Spaces:

surrogate1
/

surrogate-1-zero-gpu

Running on Zero

File size: 7,589 Bytes

"""Surrogate-1 ZeroGPU — chat + synth-batch endpoints (gr.Blocks 4.44).

Two functions exposed via Gradio API:
  • POST /run/respond      — single chat completion (also UI tab)
  • POST /run/synth_batch  — Magpie-style synthetic training pair batch

synth_batch is hit by ~/.surrogate/bin/v2/synth-puller.sh every 5 min
on the bulk Space, drains free PRO ZeroGPU budget into training data.
Each call returns up to 20 JSONL pairs as a single string.

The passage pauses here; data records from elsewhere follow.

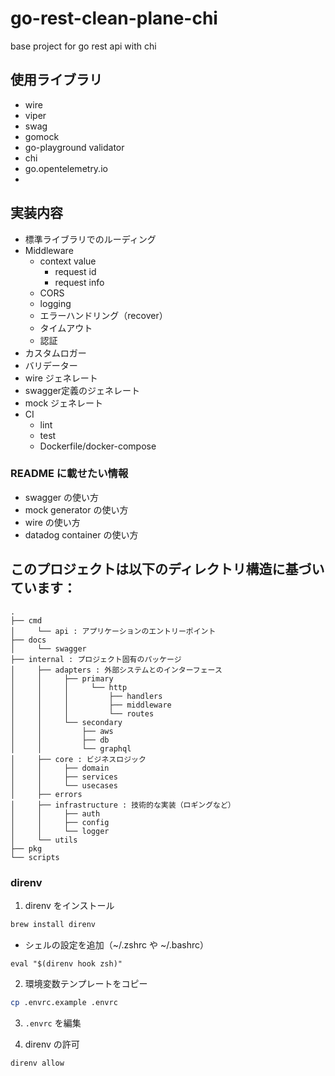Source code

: # go-rest-clean-plane-chi
base project for go rest api with chi

## 使用ライブラリ
- wire
- viper
- swag
- gomock
- go-playground validator
- chi
- go.opentelemetry.io
- 

## 実装内容
- 標準ライブラリでのルーディング
- Middleware
  - context value
    - request id
    - request info
  - CORS
  - logging
  - エラーハンドリング（recover）
  - タイムアウト
  - 認証
- カスタムロガー
- バリデーター
- wire ジェネレート
- swagger定義のジェネレート
- mock ジェネレート
- CI
  - lint
  - test
  - Dockerfile/docker-compose

### README に載せたい情報
- swagger の使い方
- mock generator の使い方
- wire の使い方
- datadog container の使い方


## このプロジェクトは以下のディレクトリ構造に基づいています：
```
.
├── cmd
│     └── api : アプリケーションのエントリーポイント
├── docs
│     └── swagger
├── internal : プロジェクト固有のパッケージ
│     ├── adapters : 外部システムとのインターフェース
│     │     ├── primary
│     │     │     └── http
│     │     │         ├── handlers
│     │     │         ├── middleware
│     │     │         └── routes
│     │     └── secondary
│     │         ├── aws
│     │         ├── db
│     │         └── graphql
│     ├── core : ビジネスロジック
│     │     ├── domain
│     │     ├── services
│     │     └── usecases
│     ├── errors
│     ├── infrastructure : 技術的な実装（ロギングなど）
│     │     ├── auth
│     │     ├── config
│     │     └── logger
│     └── utils
├── pkg
└── scripts
```

### direnv
1. direnv をインストール
```bash
brew install direnv
```
- シェルの設定を追加（~/.zshrc や ~/.bashrc）
```
eval "$(direnv hook zsh)" 
```

2. 環境変数テンプレートをコピー
```bash
cp .envrc.example .envrc
```

3. `.envrc` を編集

4. direnv の許可
```bash
direnv allow
```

Earlier ChatInterface attempts hit a starlette TemplateResponse failure
during gradio's static-route init. gr.Blocks with explicit api_name on
each click avoids the same code path and exposes both endpoints cleanly.

Backbone: Qwen2.5-Coder-7B-Instruct + Surrogate-1 v1 LoRA, bnb int4.
"""
import json
import os

import gradio as gr
import spaces
import torch


BASE_MODEL = os.environ.get("BASE_MODEL", "Qwen/Qwen2.5-Coder-7B-Instruct")
LORA_REPO = os.environ.get("LORA_REPO", "axentx/surrogate-1-coder-7b-lora-v1")
HF_TOKEN = os.environ.get("HF_TOKEN", "")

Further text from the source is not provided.